_Task brief_. For the records shown below, return an exact copy that excludes the pictures.

[Saved entries]
********************

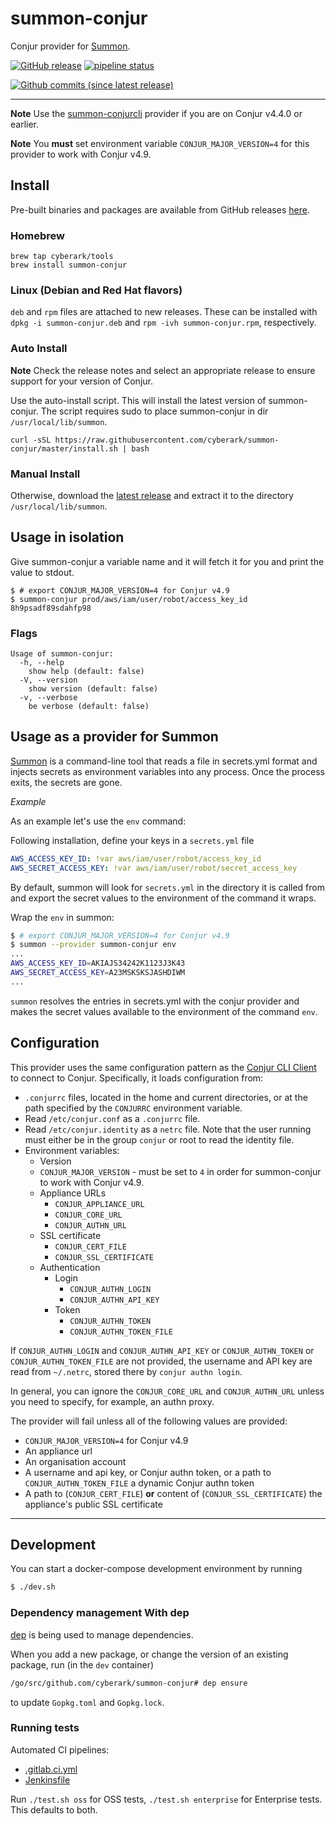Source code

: # summon-conjur

Conjur provider for [Summon](https://github.com/cyberark/summon).

[![GitHub release](https://img.shields.io/github/release/cyberark/summon-conjur.svg)](https://github.com/cyberark/summon-conjur/releases/latest)
[![pipeline status](https://gitlab.com/cyberark/summon-conjur/badges/master/pipeline.svg)](https://gitlab.com/cyberark/summon-conjur/pipelines)

[![Github commits (since latest release)](https://img.shields.io/github/commits-since/cyberark/summon-conjur/latest.svg)](https://github.com/cyberark/summon-conjur/commits/master)

---

**Note** Use the [summon-conjurcli](https://github.com/conjurinc/summon-conjurcli) provider if you are on Conjur v4.4.0 or earlier.

**Note** You **must** set environment variable `CONJUR_MAJOR_VERSION=4` for this provider to work with Conjur v4.9.

## Install

Pre-built binaries and packages are available from GitHub releases
[here](https://github.com/cyberark/summon-conjur/releases).

### Homebrew

```
brew tap cyberark/tools
brew install summon-conjur
```

### Linux (Debian and Red Hat flavors)

`deb` and `rpm` files are attached to new releases.
These can be installed with `dpkg -i summon-conjur.deb` and
`rpm -ivh summon-conjur.rpm`, respectively.

### Auto Install

**Note** Check the release notes and select an appropriate release to ensure support for your version of Conjur.

Use the auto-install script. This will install the latest version of summon-conjur.
The script requires sudo to place summon-conjur in dir `/usr/local/lib/summon`.

```
curl -sSL https://raw.githubusercontent.com/cyberark/summon-conjur/master/install.sh | bash
```

### Manual Install
Otherwise, download the [latest release](https://github.com/cyberark/summon-conjur/releases) and extract it to the directory `/usr/local/lib/summon`.

## Usage in isolation

Give summon-conjur a variable name and it will fetch it for you and print the value to stdout.

```sh-session
$ # export CONJUR_MAJOR_VERSION=4 for Conjur v4.9
$ summon-conjur prod/aws/iam/user/robot/access_key_id
8h9psadf89sdahfp98
```

### Flags

```
Usage of summon-conjur:
  -h, --help
	show help (default: false)
  -V, --version
	show version (default: false)
  -v, --verbose
	be verbose (default: false)
```

## Usage as a provider for Summon

[Summon](https://github.com/cyberark/summon/) is a command-line tool that reads a file in secrets.yml format and injects secrets as environment variables into any process. Once the process exits, the secrets are gone.

*Example*

As an example let's use the `env` command:

Following installation, define your keys in a `secrets.yml` file

```yml
AWS_ACCESS_KEY_ID: !var aws/iam/user/robot/access_key_id
AWS_SECRET_ACCESS_KEY: !var aws/iam/user/robot/secret_access_key
```

By default, summon will look for `secrets.yml` in the directory it is called from and export the secret values to the environment of the command it wraps.

Wrap the `env` in summon:

```sh
$ # export CONJUR_MAJOR_VERSION=4 for Conjur v4.9
$ summon --provider summon-conjur env
...
AWS_ACCESS_KEY_ID=AKIAJS34242K1123J3K43
AWS_SECRET_ACCESS_KEY=A23MSKSKSJASHDIWM
...
```

`summon` resolves the entries in secrets.yml with the conjur provider and makes the secret values available to the environment of the command `env`.

## Configuration

This provider uses the same configuration pattern as the [Conjur CLI
Client](https://github.com/conjurinc/api-ruby#configuration) to connect to Conjur.
Specifically, it loads configuration from:

 * `.conjurrc` files, located in the home and current directories, or at the
    path specified by the `CONJURRC` environment variable.
 * Read `/etc/conjur.conf` as a `.conjurrc` file.
 * Read `/etc/conjur.identity` as a `netrc` file. Note that the user running must either be in the group `conjur` or root to read the identity file.
 * Environment variables:
   * Version
    * `CONJUR_MAJOR_VERSION` - must be set to `4` in order for summon-conjur to work with Conjur v4.9.
   * Appliance URLs
     * `CONJUR_APPLIANCE_URL`
     * `CONJUR_CORE_URL`
     * `CONJUR_AUTHN_URL`
   * SSL certificate
     * `CONJUR_CERT_FILE`
     * `CONJUR_SSL_CERTIFICATE`
   * Authentication
     * Login
       * `CONJUR_AUTHN_LOGIN`
       * `CONJUR_AUTHN_API_KEY`
     * Token
       * `CONJUR_AUTHN_TOKEN`
       * `CONJUR_AUTHN_TOKEN_FILE`

If `CONJUR_AUTHN_LOGIN` and `CONJUR_AUTHN_API_KEY` or `CONJUR_AUTHN_TOKEN` or `CONJUR_AUTHN_TOKEN_FILE` are not provided, the username and API key are read from `~/.netrc`, stored there by `conjur authn login`.

In general, you can ignore the `CONJUR_CORE_URL` and `CONJUR_AUTHN_URL` unless
you need to specify, for example, an authn proxy.

The provider will fail unless all of the following values are provided:

- `CONJUR_MAJOR_VERSION=4` for Conjur v4.9
- An appliance url
- An organisation account
- A username and api key, or Conjur authn token, or a path to `CONJUR_AUTHN_TOKEN_FILE` a dynamic Conjur authn token
- A path to (`CONJUR_CERT_FILE`) **or** content of (`CONJUR_SSL_CERTIFICATE`) the appliance's public SSL certificate

---

## Development

You can start a docker-compose development environment by running

```sh
$ ./dev.sh
```

### Dependency management With dep
[dep](https://golang.github.io/dep/docs/introduction.html) is being used to manage dependencies.

When you add a new package, or change the version of an existing package, run (in the `dev` container)

```sh
/go/src/github.com/cyberark/summon-conjur# dep ensure
```

to update `Gopkg.toml` and `Gopkg.lock`.

### Running tests

Automated CI pipelines:
- [.gitlab.ci.yml](.gitlab.ci.yml)
- [Jenkinsfile](Jenkinsfile)

Run `./test.sh oss` for OSS tests, `./test.sh enterprise` for Enterprise tests.
This defaults to both.
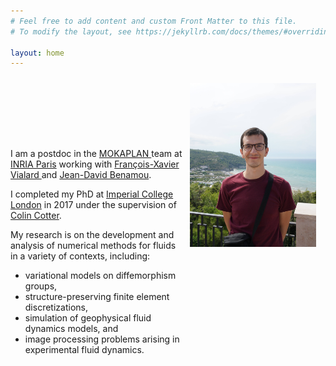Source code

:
 ```yaml
---
# Feel free to add content and custom Front Matter to this file.
# To modify the layout, see https://jekyllrb.com/docs/themes/#overriding-theme-defaults

layout: home
---
```


<div class="row">
  <div class="column1"> 
<p>
I am a postdoc in the <a href = "https://team.inria.fr/mokaplan/"> MOKAPLAN </a> team at 
<a href ="https://www.inria.fr/centre/paris"> INRIA Paris</a> working with <a href="https://www.ceremade.dauphine.fr/~vialard/"> François-Xavier Vialard </a> and 
<a href="https://who.rocq.inria.fr/Jean-David.Benamou/"> Jean-David Benamou</a>. 
</p>

<p>
I completed my PhD at <a href="https://www.imperial.ac.uk/"> Imperial College London</a> in 2017 under the supervision of <a href="https://www.imperial.ac.uk/people/colin.cotter"> Colin Cotter</a>.
</p>

<p>
My research is on the development and analysis of numerical methods for fluids in a variety of contexts, including: 
<ul>
<li>variational models on diffemorphism groups,</li>
<li> structure-preserving finite element discretizations,</li>
<li> simulation of geophysical fluid dynamics models, and</li>
<li> image processing problems arising in experimental fluid dynamics.</li>
</ul>
</p>
  </div>
  <div class="column2"> <img src="photo.jpg" alt="photo"> </div>
</div> 

<style>
.column1 {
    float: left;
    width: 55%;
    padding: 100px 0;
}
.column2 {
    padding: 10px;
    float: left;
    width: 40%;
}
/* Clear floats after the columns */
.row:after {
    content: "";
    display: table;
    clear: both;
}
.row{
    margin-bottom: 10px;
}
</style>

********************

_Worked solution_.
Source code

: # summon-conjur

Conjur provider for [Summon](https://github.com/cyberark/summon).

[![GitHub release](https://img.shields.io/github/release/cyberark/summon-conjur.svg)](https://github.com/cyberark/summon-conjur/releases/latest)
[![pipeline status](https://gitlab.com/cyberark/summon-conjur/badges/master/pipeline.svg)](https://gitlab.com/cyberark/summon-conjur/pipelines)

[![Github commits (since latest release)](https://img.shields.io/github/commits-since/cyberark/summon-conjur/latest.svg)](https://github.com/cyberark/summon-conjur/commits/master)

---

**Note** Use the [summon-conjurcli](https://github.com/conjurinc/summon-conjurcli) provider if you are on Conjur v4.4.0 or earlier.

**Note** You **must** set environment variable `CONJUR_MAJOR_VERSION=4` for this provider to work with Conjur v4.9.

## Install

Pre-built binaries and packages are available from GitHub releases
[here](https://github.com/cyberark/summon-conjur/releases).

### Homebrew

```
brew tap cyberark/tools
brew install summon-conjur
```

### Linux (Debian and Red Hat flavors)

`deb` and `rpm` files are attached to new releases.
These can be installed with `dpkg -i summon-conjur.deb` and
`rpm -ivh summon-conjur.rpm`, respectively.

### Auto Install

**Note** Check the release notes and select an appropriate release to ensure support for your version of Conjur.

Use the auto-install script. This will install the latest version of summon-conjur.
The script requires sudo to place summon-conjur in dir `/usr/local/lib/summon`.

```
curl -sSL https://raw.githubusercontent.com/cyberark/summon-conjur/master/install.sh | bash
```

### Manual Install
Otherwise, download the [latest release](https://github.com/cyberark/summon-conjur/releases) and extract it to the directory `/usr/local/lib/summon`.

## Usage in isolation

Give summon-conjur a variable name and it will fetch it for you and print the value to stdout.

```sh-session
$ # export CONJUR_MAJOR_VERSION=4 for Conjur v4.9
$ summon-conjur prod/aws/iam/user/robot/access_key_id
8h9psadf89sdahfp98
```

### Flags

```
Usage of summon-conjur:
  -h, --help
	show help (default: false)
  -V, --version
	show version (default: false)
  -v, --verbose
	be verbose (default: false)
```

## Usage as a provider for Summon

[Summon](https://github.com/cyberark/summon/) is a command-line tool that reads a file in secrets.yml format and injects secrets as environment variables into any process. Once the process exits, the secrets are gone.

*Example*

As an example let's use the `env` command:

Following installation, define your keys in a `secrets.yml` file

```yml
AWS_ACCESS_KEY_ID: !var aws/iam/user/robot/access_key_id
AWS_SECRET_ACCESS_KEY: !var aws/iam/user/robot/secret_access_key
```

By default, summon will look for `secrets.yml` in the directory it is called from and export the secret values to the environment of the command it wraps.

Wrap the `env` in summon:

```sh
$ # export CONJUR_MAJOR_VERSION=4 for Conjur v4.9
$ summon --provider summon-conjur env
...
AWS_ACCESS_KEY_ID=AKIAJS34242K1123J3K43
AWS_SECRET_ACCESS_KEY=A23MSKSKSJASHDIWM
...
```

`summon` resolves the entries in secrets.yml with the conjur provider and makes the secret values available to the environment of the command `env`.

## Configuration

This provider uses the same configuration pattern as the [Conjur CLI
Client](https://github.com/conjurinc/api-ruby#configuration) to connect to Conjur.
Specifically, it loads configuration from:

 * `.conjurrc` files, located in the home and current directories, or at the
    path specified by the `CONJURRC` environment variable.
 * Read `/etc/conjur.conf` as a `.conjurrc` file.
 * Read `/etc/conjur.identity` as a `netrc` file. Note that the user running must either be in the group `conjur` or root to read the identity file.
 * Environment variables:
   * Version
    * `CONJUR_MAJOR_VERSION` - must be set to `4` in order for summon-conjur to work with Conjur v4.9.
   * Appliance URLs
     * `CONJUR_APPLIANCE_URL`
     * `CONJUR_CORE_URL`
     * `CONJUR_AUTHN_URL`
   * SSL certificate
     * `CONJUR_CERT_FILE`
     * `CONJUR_SSL_CERTIFICATE`
   * Authentication
     * Login
       * `CONJUR_AUTHN_LOGIN`
       * `CONJUR_AUTHN_API_KEY`
     * Token
       * `CONJUR_AUTHN_TOKEN`
       * `CONJUR_AUTHN_TOKEN_FILE`

If `CONJUR_AUTHN_LOGIN` and `CONJUR_AUTHN_API_KEY` or `CONJUR_AUTHN_TOKEN` or `CONJUR_AUTHN_TOKEN_FILE` are not provided, the username and API key are read from `~/.netrc`, stored there by `conjur authn login`.

In general, you can ignore the `CONJUR_CORE_URL` and `CONJUR_AUTHN_URL` unless
you need to specify, for example, an authn proxy.

The provider will fail unless all of the following values are provided:

- `CONJUR_MAJOR_VERSION=4` for Conjur v4.9
- An appliance url
- An organisation account
- A username and api key, or Conjur authn token, or a path to `CONJUR_AUTHN_TOKEN_FILE` a dynamic Conjur authn token
- A path to (`CONJUR_CERT_FILE`) **or** content of (`CONJUR_SSL_CERTIFICATE`) the appliance's public SSL certificate

---

## Development

You can start a docker-compose development environment by running

```sh
$ ./dev.sh
```

### Dependency management With dep
[dep](https://golang.github.io/dep/docs/introduction.html) is being used to manage dependencies.

When you add a new package, or change the version of an existing package, run (in the `dev` container)

```sh
/go/src/github.com/cyberark/summon-conjur# dep ensure
```

to update `Gopkg.toml` and `Gopkg.lock`.

### Running tests

Automated CI pipelines:
- [.gitlab.ci.yml](.gitlab.ci.yml)
- [Jenkinsfile](Jenkinsfile)

Run `./test.sh oss` for OSS tests, `./test.sh enterprise` for Enterprise tests.
This defaults to both.
Source code

:
 ```yaml
---
# Feel free to add content and custom Front Matter to this file.
# To modify the layout, see https://jekyllrb.com/docs/themes/#overriding-theme-defaults

layout: home
---
```


<div class="row">
  <div class="column1"> 
<p>
I am a postdoc in the <a href = "https://team.inria.fr/mokaplan/"> MOKAPLAN </a> team at 
<a href ="https://www.inria.fr/centre/paris"> INRIA Paris</a> working with <a href="https://www.ceremade.dauphine.fr/~vialard/"> François-Xavier Vialard </a> and 
<a href="https://who.rocq.inria.fr/Jean-David.Benamou/"> Jean-David Benamou</a>. 
</p>

<p>
I completed my PhD at <a href="https://www.imperial.ac.uk/"> Imperial College London</a> in 2017 under the supervision of <a href="https://www.imperial.ac.uk/people/colin.cotter"> Colin Cotter</a>.
</p>

<p>
My research is on the development and analysis of numerical methods for fluids in a variety of contexts, including: 
<ul>
<li>variational models on diffemorphism groups,</li>
<li> structure-preserving finite element discretizations,</li>
<li> simulation of geophysical fluid dynamics models, and</li>
<li> image processing problems arising in experimental fluid dynamics.</li>
</ul>
</p>
  </div>
  <div class="column2"> <img src="photo.jpg" alt="photo"> </div>
</div> 

<style>
.column1 {
    float: left;
    width: 55%;
    padding: 100px 0;
}
.column2 {
    padding: 10px;
    float: left;
    width: 40%;
}
/* Clear floats after the columns */
.row:after {
    content: "";
    display: table;
    clear: both;
}
.row{
    margin-bottom: 10px;
}
</style>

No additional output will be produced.